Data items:
******

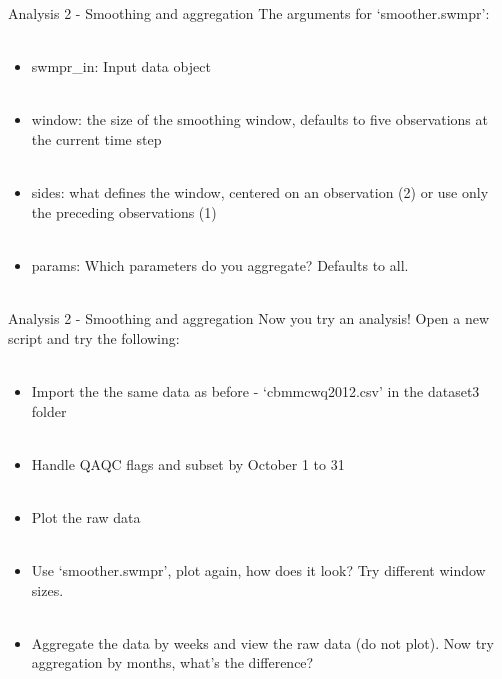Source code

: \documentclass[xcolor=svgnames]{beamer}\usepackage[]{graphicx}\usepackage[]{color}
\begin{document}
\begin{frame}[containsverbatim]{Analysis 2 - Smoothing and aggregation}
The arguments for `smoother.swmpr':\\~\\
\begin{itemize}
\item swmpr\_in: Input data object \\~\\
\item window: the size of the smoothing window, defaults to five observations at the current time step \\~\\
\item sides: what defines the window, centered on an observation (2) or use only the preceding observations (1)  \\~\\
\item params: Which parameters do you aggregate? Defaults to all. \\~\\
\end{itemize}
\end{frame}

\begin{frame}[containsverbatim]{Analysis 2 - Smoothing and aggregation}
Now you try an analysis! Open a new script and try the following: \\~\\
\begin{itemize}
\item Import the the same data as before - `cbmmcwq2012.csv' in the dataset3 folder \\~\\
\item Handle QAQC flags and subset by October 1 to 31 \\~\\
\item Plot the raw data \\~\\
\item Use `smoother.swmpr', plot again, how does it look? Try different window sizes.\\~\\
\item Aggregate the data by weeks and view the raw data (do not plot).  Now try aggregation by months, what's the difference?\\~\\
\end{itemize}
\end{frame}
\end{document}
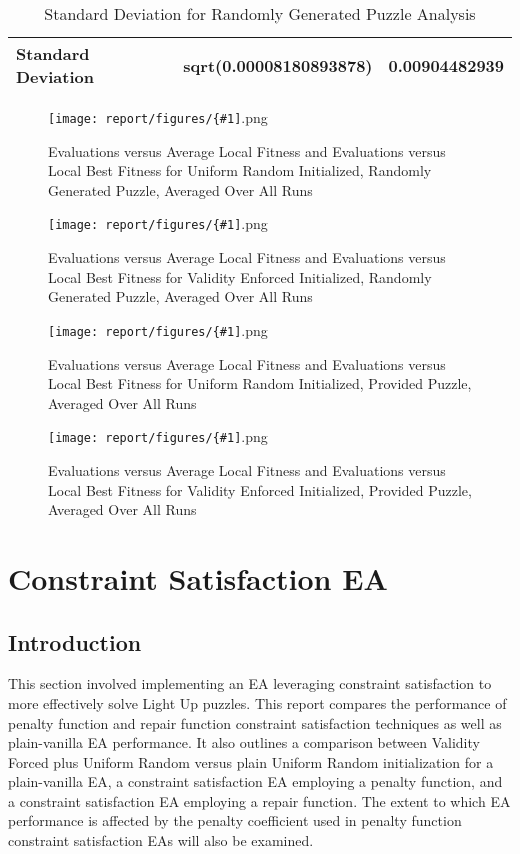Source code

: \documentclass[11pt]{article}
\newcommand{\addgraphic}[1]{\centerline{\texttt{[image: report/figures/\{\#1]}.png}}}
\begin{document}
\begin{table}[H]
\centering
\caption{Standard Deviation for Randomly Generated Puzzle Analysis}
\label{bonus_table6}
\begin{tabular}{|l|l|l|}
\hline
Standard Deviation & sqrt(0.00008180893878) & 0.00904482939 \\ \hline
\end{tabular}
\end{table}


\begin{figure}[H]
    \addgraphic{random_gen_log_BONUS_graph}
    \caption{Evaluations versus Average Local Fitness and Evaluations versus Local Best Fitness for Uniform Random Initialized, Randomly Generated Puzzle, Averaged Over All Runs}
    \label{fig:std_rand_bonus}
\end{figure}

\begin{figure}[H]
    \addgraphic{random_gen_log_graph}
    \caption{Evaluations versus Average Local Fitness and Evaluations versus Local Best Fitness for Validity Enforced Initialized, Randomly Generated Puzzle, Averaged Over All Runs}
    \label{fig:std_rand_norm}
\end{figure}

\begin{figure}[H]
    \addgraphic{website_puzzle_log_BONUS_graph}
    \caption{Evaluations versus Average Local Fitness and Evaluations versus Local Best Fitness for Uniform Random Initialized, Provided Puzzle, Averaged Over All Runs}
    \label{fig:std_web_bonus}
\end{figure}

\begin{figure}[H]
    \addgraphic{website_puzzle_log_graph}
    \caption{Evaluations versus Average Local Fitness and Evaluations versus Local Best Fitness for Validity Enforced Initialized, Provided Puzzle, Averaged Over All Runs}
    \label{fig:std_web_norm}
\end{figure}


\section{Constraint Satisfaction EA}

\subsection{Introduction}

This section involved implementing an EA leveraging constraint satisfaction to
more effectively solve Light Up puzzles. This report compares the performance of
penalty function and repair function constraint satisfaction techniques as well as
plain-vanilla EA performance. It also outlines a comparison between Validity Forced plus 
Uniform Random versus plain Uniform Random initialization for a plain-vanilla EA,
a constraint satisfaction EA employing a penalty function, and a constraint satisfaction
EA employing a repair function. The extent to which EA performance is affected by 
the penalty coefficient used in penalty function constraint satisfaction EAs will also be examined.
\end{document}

******

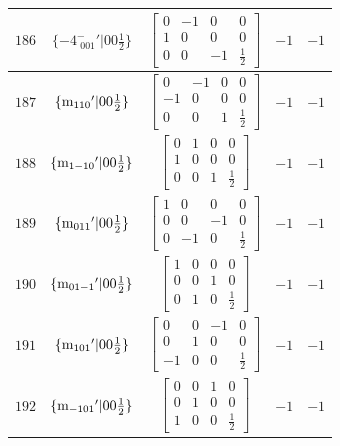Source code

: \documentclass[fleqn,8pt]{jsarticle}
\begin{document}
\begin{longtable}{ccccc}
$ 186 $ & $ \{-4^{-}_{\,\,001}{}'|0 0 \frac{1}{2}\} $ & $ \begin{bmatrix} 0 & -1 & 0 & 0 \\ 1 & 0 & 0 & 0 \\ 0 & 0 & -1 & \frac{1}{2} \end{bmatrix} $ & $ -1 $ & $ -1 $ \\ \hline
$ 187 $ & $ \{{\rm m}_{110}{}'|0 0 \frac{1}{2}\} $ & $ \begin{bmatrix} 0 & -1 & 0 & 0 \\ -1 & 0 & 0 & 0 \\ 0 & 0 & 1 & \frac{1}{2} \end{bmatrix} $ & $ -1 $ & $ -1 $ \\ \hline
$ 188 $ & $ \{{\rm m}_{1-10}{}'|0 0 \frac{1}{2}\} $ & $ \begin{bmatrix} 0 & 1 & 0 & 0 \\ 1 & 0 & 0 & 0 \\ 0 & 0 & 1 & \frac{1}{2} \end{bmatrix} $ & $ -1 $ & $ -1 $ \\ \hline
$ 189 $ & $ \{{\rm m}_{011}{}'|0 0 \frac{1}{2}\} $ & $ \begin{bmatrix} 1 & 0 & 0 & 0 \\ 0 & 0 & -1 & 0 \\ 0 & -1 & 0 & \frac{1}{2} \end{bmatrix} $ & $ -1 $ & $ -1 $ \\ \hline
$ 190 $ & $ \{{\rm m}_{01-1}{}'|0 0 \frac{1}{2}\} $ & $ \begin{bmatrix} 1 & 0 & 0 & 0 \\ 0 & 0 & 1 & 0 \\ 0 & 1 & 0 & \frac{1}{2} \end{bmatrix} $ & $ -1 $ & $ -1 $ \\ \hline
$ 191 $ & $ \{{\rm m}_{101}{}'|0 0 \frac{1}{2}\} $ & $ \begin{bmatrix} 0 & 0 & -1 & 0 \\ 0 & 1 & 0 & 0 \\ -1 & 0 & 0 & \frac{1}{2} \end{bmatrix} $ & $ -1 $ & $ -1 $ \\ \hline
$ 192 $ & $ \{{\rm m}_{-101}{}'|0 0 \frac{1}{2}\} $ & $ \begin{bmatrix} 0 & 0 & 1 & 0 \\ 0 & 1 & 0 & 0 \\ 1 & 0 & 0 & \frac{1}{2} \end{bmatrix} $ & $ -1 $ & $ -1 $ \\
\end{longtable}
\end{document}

******

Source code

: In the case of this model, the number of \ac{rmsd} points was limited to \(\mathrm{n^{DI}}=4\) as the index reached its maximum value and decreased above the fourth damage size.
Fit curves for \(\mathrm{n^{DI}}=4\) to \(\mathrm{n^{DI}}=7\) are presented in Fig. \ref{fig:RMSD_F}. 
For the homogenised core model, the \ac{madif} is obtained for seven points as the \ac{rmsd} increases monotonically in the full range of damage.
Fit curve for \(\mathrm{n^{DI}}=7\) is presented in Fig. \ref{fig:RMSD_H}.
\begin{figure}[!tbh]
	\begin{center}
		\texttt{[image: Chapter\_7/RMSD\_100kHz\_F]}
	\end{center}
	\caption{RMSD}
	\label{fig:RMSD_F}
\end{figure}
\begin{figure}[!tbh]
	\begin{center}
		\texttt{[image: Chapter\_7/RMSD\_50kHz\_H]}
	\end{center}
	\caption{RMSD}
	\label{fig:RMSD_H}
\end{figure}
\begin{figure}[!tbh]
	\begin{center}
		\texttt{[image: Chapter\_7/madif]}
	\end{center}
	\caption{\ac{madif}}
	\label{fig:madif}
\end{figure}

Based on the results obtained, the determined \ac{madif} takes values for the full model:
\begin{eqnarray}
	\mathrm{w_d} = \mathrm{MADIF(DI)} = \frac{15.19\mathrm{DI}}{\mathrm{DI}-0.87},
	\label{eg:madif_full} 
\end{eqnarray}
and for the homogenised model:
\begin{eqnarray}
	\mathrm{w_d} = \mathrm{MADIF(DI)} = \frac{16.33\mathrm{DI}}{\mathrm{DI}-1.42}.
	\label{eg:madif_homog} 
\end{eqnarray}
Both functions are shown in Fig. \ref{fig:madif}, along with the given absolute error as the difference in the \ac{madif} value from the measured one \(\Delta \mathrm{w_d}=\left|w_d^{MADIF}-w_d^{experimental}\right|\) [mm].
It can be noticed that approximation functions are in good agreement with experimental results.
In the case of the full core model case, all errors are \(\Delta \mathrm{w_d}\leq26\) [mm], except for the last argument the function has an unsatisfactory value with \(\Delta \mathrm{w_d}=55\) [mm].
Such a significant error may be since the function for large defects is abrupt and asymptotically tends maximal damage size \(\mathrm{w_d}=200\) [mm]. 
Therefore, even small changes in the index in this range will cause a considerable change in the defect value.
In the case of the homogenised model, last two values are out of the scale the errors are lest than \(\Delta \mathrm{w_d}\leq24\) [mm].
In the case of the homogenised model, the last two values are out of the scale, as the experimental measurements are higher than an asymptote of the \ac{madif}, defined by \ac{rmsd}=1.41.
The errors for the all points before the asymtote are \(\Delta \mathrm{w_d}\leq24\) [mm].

******

## Task objective:
Filter the records down to the lines containing the word "than", and copy those.

## The answer:
In the case of the homogenised model, last two values are out of the scale the errors are lest than \(\Delta \mathrm{w_d}\leq24\) [mm].
In the case of the homogenised model, the last two values are out of the scale, as the experimental measurements are higher than an asymptote of the \ac{madif}, defined by \ac{rmsd}=1.41.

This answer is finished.